Boosted RandomForest
Train Score: 0.974
Test Score: 0.981
Best Parameters: {'learning_rate': 0.7, 'n_estimators': 100}


**Observation:** RandomForestRegressor performance improved slightly with boosting with test scores increasing from 0.975 to 0.981.

### Stack RandomForest

In [17]:
# Create level 1 of the stack

level1_estimators = [
        ('ridge_pipe', Pipeline([
        ('sc', StandardScaler()),
        ('ridge_cv', RidgeCV())
    ])),
    ('lasso_pipe', Pipeline([
        ('sc', StandardScaler()),
        ('lasso_cv', LassoCV())
    ])),
    ('knn_pipe', Pipeline([
        ('sc', StandardScaler()),
        ('knn', KNeighborsRegressor())
    ])),
]

In [18]:
# Create stacked model

stacked_model = StackingRegressor(estimators = level1_estimators,
                                 final_estimator = rf_pipe)

In [19]:
# Fit model

stacked_model.fit(X_train, y_train)

In [20]:
print('Stacked RandomForest')
print(f'Train Score: {(stacked_model.score(X_train, y_train)).round(3)}')
print(f'Test Score: {(stacked_model.score(X_test, y_test)).round(3)}')

Stacked RandomForest
Train Score: 0.974
Test Score: 0.958


**Observation:** RandomForestRegressor performance decreased slightly, from the boosted RandomForest, with stacking with test scores decreasing from 0.981 to 0.958.

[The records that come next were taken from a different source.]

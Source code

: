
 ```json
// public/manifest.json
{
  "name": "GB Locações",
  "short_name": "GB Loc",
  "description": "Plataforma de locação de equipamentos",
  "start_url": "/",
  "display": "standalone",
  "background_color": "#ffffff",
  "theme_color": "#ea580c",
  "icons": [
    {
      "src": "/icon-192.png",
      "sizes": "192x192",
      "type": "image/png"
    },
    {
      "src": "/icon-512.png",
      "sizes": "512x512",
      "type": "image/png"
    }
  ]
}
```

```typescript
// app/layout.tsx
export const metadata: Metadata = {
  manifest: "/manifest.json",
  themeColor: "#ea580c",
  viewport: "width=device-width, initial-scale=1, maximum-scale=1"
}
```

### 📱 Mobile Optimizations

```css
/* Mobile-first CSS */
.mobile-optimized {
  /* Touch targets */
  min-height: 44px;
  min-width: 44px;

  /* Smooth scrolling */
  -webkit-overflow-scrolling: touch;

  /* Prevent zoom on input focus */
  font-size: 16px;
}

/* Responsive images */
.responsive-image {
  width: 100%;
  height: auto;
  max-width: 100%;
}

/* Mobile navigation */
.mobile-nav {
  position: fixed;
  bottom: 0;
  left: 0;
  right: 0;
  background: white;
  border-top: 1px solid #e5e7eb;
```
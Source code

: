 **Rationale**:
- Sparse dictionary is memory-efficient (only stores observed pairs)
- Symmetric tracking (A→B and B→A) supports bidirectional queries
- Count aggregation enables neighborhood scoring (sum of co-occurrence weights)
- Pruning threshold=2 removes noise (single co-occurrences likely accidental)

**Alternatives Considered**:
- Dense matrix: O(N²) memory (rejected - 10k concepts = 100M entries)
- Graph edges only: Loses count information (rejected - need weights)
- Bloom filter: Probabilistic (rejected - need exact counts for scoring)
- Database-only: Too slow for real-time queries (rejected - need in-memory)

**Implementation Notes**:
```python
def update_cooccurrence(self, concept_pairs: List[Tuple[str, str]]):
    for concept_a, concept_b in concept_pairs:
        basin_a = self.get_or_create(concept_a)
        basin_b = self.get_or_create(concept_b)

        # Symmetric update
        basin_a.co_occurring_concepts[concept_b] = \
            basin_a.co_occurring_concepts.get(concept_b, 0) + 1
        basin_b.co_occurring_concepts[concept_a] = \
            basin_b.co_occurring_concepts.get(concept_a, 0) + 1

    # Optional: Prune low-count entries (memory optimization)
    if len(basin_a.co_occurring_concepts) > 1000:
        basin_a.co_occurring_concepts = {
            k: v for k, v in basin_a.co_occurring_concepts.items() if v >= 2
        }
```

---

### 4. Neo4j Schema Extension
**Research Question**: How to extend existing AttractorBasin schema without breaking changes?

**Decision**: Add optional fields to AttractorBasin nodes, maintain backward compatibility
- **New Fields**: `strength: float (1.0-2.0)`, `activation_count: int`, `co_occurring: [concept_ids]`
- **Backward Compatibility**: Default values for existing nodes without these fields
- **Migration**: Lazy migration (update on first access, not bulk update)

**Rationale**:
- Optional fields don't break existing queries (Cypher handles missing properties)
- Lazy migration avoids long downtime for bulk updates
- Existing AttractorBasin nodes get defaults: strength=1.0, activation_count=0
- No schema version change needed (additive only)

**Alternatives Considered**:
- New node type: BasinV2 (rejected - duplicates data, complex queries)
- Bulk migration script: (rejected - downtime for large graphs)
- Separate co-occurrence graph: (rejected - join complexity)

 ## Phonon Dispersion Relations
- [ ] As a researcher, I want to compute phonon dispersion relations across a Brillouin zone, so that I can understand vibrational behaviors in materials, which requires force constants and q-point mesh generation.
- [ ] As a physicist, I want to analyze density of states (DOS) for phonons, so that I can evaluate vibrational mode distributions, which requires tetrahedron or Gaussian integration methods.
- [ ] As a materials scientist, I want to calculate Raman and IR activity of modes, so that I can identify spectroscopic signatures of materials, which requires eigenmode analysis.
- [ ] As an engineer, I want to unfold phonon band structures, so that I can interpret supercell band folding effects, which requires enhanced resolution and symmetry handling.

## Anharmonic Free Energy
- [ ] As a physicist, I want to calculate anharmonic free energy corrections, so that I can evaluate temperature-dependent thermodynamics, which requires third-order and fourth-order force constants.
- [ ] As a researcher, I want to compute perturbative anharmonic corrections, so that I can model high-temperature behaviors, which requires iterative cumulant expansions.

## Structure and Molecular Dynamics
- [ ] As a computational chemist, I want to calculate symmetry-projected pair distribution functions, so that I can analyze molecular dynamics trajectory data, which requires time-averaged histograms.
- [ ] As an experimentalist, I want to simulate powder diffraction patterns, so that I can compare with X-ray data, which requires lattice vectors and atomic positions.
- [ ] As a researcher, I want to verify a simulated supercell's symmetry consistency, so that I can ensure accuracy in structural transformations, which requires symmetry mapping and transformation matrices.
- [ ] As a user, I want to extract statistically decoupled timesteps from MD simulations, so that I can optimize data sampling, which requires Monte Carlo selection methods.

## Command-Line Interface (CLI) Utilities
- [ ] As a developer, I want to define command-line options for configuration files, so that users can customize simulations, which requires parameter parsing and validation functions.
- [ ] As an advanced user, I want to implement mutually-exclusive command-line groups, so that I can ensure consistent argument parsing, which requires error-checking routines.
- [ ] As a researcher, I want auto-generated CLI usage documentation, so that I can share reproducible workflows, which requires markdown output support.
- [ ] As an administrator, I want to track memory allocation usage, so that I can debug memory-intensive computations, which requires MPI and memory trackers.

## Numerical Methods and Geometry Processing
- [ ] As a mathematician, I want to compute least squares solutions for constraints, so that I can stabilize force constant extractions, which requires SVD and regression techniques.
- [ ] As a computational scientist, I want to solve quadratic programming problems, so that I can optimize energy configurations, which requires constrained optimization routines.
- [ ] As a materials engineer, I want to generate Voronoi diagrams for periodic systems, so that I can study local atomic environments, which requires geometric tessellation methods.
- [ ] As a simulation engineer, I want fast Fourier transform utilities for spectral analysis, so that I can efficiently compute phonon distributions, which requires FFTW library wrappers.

### Stack/Boosted RandomForest

In [22]:
# create boosted stack

stacked_model = StackingRegressor(estimators = level1_estimators,
                                 final_estimator = AdaBoostRegressor(estimator = rf_pipe))

In [23]:
# Fit model

stacked_model.fit(X_train, y_train)

In [24]:
print('Stacked RandomForest')
print(f'Train Score: {(stacked_model.score(X_train, y_train)).round(3)}')
print(f'Test Score: {(stacked_model.score(X_test, y_test)).round(3)}')

Stacked RandomForest
Train Score: 0.972
Test Score: 0.955


**Observation:** RandomForestRegressor performance decreased slightly, from the boosted RandomForest, with stacking and boosting with test scores decreasing from 0.981 to 0.955.

## Key Takeaways

This notebook brings in the cleaned dataset from the data_collection notwbook and tries several different models and techniques to create the best model for this dataset.  KNeighbors and RandomForest performed the best with parameter optimization alone with test scores of 0.972 and 0.975 respectively.  These two models were then boosted to improve performance.  Boosted KNeighbor performace decreased slightly compared to not boosted, 0.972 to 0.970.  Boosted RandomForest performance improved slightly with test scores raising from 0.975 to 0.981.  Stacking and stacking/boosting RandomForest reduced test scores to 0.950-0.960.